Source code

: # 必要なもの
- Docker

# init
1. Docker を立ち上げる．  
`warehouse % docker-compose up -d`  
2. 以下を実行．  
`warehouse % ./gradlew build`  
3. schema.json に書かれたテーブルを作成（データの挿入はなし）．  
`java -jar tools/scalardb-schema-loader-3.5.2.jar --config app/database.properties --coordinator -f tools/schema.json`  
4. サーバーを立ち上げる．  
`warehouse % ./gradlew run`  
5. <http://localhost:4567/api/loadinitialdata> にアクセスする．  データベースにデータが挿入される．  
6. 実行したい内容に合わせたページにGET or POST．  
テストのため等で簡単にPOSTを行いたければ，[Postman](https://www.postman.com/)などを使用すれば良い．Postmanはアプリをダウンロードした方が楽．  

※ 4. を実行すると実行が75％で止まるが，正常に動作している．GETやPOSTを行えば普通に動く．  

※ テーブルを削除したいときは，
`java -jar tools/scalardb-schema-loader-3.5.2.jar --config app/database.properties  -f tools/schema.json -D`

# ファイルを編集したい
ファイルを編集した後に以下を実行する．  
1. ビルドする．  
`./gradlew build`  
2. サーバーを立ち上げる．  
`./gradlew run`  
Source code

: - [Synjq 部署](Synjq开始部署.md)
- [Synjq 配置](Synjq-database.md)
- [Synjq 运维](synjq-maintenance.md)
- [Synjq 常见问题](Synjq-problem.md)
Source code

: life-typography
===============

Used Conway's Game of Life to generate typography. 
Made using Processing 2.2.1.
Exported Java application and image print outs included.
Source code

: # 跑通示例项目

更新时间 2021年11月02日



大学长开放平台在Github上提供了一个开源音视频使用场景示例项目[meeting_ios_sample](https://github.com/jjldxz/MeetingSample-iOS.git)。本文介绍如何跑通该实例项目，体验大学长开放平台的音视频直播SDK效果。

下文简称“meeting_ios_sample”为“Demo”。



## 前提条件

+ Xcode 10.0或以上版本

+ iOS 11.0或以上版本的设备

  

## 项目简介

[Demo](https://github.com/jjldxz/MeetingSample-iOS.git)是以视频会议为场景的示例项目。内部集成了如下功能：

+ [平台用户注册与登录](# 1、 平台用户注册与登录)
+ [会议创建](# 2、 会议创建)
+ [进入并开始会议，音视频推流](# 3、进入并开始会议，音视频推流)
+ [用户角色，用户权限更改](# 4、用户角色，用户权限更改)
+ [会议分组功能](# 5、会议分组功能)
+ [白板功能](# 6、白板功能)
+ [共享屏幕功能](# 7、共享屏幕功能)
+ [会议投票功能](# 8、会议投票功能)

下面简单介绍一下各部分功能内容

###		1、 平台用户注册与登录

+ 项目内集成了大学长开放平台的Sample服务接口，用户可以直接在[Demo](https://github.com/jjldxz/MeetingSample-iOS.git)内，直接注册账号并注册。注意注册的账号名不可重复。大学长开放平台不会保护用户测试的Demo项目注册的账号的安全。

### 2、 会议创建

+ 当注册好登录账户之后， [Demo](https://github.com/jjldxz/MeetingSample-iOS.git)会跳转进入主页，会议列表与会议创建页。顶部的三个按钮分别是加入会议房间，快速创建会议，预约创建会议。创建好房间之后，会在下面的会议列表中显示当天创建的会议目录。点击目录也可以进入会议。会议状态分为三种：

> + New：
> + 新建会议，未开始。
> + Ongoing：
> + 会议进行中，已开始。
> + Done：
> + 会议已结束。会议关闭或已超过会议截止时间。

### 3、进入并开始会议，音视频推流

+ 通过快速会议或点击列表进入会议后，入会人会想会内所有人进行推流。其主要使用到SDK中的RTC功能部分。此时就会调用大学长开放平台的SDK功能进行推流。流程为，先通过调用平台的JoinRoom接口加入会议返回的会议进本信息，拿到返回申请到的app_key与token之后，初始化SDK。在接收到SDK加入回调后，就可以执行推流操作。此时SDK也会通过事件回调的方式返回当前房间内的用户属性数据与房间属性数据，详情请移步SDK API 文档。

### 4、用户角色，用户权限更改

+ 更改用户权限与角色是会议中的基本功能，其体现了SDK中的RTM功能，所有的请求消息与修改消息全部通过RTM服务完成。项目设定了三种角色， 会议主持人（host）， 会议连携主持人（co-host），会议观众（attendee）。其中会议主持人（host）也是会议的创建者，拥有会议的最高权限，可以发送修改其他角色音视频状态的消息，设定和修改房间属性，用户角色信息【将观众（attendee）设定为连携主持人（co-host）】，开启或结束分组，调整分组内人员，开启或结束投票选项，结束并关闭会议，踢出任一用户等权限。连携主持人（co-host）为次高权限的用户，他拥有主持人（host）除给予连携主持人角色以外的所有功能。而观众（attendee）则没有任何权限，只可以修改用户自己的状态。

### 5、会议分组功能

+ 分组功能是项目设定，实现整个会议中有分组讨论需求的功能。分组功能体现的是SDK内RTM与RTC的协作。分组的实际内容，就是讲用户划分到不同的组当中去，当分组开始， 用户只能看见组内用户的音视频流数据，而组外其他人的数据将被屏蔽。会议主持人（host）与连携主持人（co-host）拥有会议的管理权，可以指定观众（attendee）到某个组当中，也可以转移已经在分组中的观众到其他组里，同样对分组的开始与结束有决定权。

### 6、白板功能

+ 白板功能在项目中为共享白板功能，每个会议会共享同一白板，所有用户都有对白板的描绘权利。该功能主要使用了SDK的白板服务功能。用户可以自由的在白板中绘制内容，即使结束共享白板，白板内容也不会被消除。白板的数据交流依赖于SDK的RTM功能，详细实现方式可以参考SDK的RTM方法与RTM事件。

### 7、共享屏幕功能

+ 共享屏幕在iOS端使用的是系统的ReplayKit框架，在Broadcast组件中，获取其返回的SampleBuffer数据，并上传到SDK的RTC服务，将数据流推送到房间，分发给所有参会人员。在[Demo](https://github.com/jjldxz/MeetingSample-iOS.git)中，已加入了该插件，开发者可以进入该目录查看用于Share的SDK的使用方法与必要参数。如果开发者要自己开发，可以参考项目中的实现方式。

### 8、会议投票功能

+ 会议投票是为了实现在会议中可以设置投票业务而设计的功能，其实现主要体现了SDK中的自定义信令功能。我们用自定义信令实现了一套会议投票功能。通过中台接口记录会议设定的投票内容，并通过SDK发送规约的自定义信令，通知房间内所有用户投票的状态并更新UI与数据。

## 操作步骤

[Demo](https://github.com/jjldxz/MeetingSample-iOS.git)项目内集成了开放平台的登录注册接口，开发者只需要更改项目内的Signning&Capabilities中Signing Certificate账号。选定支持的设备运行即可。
^^^^
PROBLEM REQUIREMENTS
Each line of the listing must be output once more, exactly as shown above.

SOLUTION TO THIS PROBLEM
Source code

: # 必要なもの
- Docker

# init
1. Docker を立ち上げる．  
`warehouse % docker-compose up -d`  
2. 以下を実行．  
`warehouse % ./gradlew build`  
3. schema.json に書かれたテーブルを作成（データの挿入はなし）．  
`java -jar tools/scalardb-schema-loader-3.5.2.jar --config app/database.properties --coordinator -f tools/schema.json`  
4. サーバーを立ち上げる．  
`warehouse % ./gradlew run`  
5. <http://localhost:4567/api/loadinitialdata> にアクセスする．  データベースにデータが挿入される．  
6. 実行したい内容に合わせたページにGET or POST．  
テストのため等で簡単にPOSTを行いたければ，[Postman](https://www.postman.com/)などを使用すれば良い．Postmanはアプリをダウンロードした方が楽．  

※ 4. を実行すると実行が75％で止まるが，正常に動作している．GETやPOSTを行えば普通に動く．  

※ テーブルを削除したいときは，
`java -jar tools/scalardb-schema-loader-3.5.2.jar --config app/database.properties  -f tools/schema.json -D`

# ファイルを編集したい
ファイルを編集した後に以下を実行する．  
1. ビルドする．  
`./gradlew build`  
2. サーバーを立ち上げる．  
`./gradlew run`  
Source code

: - [Synjq 部署](Synjq开始部署.md)
- [Synjq 配置](Synjq-database.md)
- [Synjq 运维](synjq-maintenance.md)
- [Synjq 常见问题](Synjq-problem.md)
Source code

: life-typography
===============

Used Conway's Game of Life to generate typography. 
Made using Processing 2.2.1.
Exported Java application and image print outs included.
Source code

: # 跑通示例项目

更新时间 2021年11月02日



大学长开放平台在Github上提供了一个开源音视频使用场景示例项目[meeting_ios_sample](https://github.com/jjldxz/MeetingSample-iOS.git)。本文介绍如何跑通该实例项目，体验大学长开放平台的音视频直播SDK效果。

下文简称“meeting_ios_sample”为“Demo”。



## 前提条件

+ Xcode 10.0或以上版本

+ iOS 11.0或以上版本的设备

  

## 项目简介

[Demo](https://github.com/jjldxz/MeetingSample-iOS.git)是以视频会议为场景的示例项目。内部集成了如下功能：

+ [平台用户注册与登录](# 1、 平台用户注册与登录)
+ [会议创建](# 2、 会议创建)
+ [进入并开始会议，音视频推流](# 3、进入并开始会议，音视频推流)
+ [用户角色，用户权限更改](# 4、用户角色，用户权限更改)
+ [会议分组功能](# 5、会议分组功能)
+ [白板功能](# 6、白板功能)
+ [共享屏幕功能](# 7、共享屏幕功能)
+ [会议投票功能](# 8、会议投票功能)

下面简单介绍一下各部分功能内容

###		1、 平台用户注册与登录

+ 项目内集成了大学长开放平台的Sample服务接口，用户可以直接在[Demo](https://github.com/jjldxz/MeetingSample-iOS.git)内，直接注册账号并注册。注意注册的账号名不可重复。大学长开放平台不会保护用户测试的Demo项目注册的账号的安全。

### 2、 会议创建

+ 当注册好登录账户之后， [Demo](https://github.com/jjldxz/MeetingSample-iOS.git)会跳转进入主页，会议列表与会议创建页。顶部的三个按钮分别是加入会议房间，快速创建会议，预约创建会议。创建好房间之后，会在下面的会议列表中显示当天创建的会议目录。点击目录也可以进入会议。会议状态分为三种：

> + New：
> + 新建会议，未开始。
> + Ongoing：
> + 会议进行中，已开始。
> + Done：
> + 会议已结束。会议关闭或已超过会议截止时间。

### 3、进入并开始会议，音视频推流

+ 通过快速会议或点击列表进入会议后，入会人会想会内所有人进行推流。其主要使用到SDK中的RTC功能部分。此时就会调用大学长开放平台的SDK功能进行推流。流程为，先通过调用平台的JoinRoom接口加入会议返回的会议进本信息，拿到返回申请到的app_key与token之后，初始化SDK。在接收到SDK加入回调后，就可以执行推流操作。此时SDK也会通过事件回调的方式返回当前房间内的用户属性数据与房间属性数据，详情请移步SDK API 文档。

### 4、用户角色，用户权限更改

+ 更改用户权限与角色是会议中的基本功能，其体现了SDK中的RTM功能，所有的请求消息与修改消息全部通过RTM服务完成。项目设定了三种角色， 会议主持人（host）， 会议连携主持人（co-host），会议观众（attendee）。其中会议主持人（host）也是会议的创建者，拥有会议的最高权限，可以发送修改其他角色音视频状态的消息，设定和修改房间属性，用户角色信息【将观众（attendee）设定为连携主持人（co-host）】，开启或结束分组，调整分组内人员，开启或结束投票选项，结束并关闭会议，踢出任一用户等权限。连携主持人（co-host）为次高权限的用户，他拥有主持人（host）除给予连携主持人角色以外的所有功能。而观众（attendee）则没有任何权限，只可以修改用户自己的状态。

### 5、会议分组功能

+ 分组功能是项目设定，实现整个会议中有分组讨论需求的功能。分组功能体现的是SDK内RTM与RTC的协作。分组的实际内容，就是讲用户划分到不同的组当中去，当分组开始， 用户只能看见组内用户的音视频流数据，而组外其他人的数据将被屏蔽。会议主持人（host）与连携主持人（co-host）拥有会议的管理权，可以指定观众（attendee）到某个组当中，也可以转移已经在分组中的观众到其他组里，同样对分组的开始与结束有决定权。

### 6、白板功能

+ 白板功能在项目中为共享白板功能，每个会议会共享同一白板，所有用户都有对白板的描绘权利。该功能主要使用了SDK的白板服务功能。用户可以自由的在白板中绘制内容，即使结束共享白板，白板内容也不会被消除。白板的数据交流依赖于SDK的RTM功能，详细实现方式可以参考SDK的RTM方法与RTM事件。

### 7、共享屏幕功能

+ 共享屏幕在iOS端使用的是系统的ReplayKit框架，在Broadcast组件中，获取其返回的SampleBuffer数据，并上传到SDK的RTC服务，将数据流推送到房间，分发给所有参会人员。在[Demo](https://github.com/jjldxz/MeetingSample-iOS.git)中，已加入了该插件，开发者可以进入该目录查看用于Share的SDK的使用方法与必要参数。如果开发者要自己开发，可以参考项目中的实现方式。

### 8、会议投票功能

+ 会议投票是为了实现在会议中可以设置投票业务而设计的功能，其实现主要体现了SDK中的自定义信令功能。我们用自定义信令实现了一套会议投票功能。通过中台接口记录会议设定的投票内容，并通过SDK发送规约的自定义信令，通知房间内所有用户投票的状态并更新UI与数据。

## 操作步骤

[Demo](https://github.com/jjldxz/MeetingSample-iOS.git)项目内集成了开放平台的登录注册接口，开发者只需要更改项目内的Signning&Capabilities中Signing Certificate账号。选定支持的设备运行即可。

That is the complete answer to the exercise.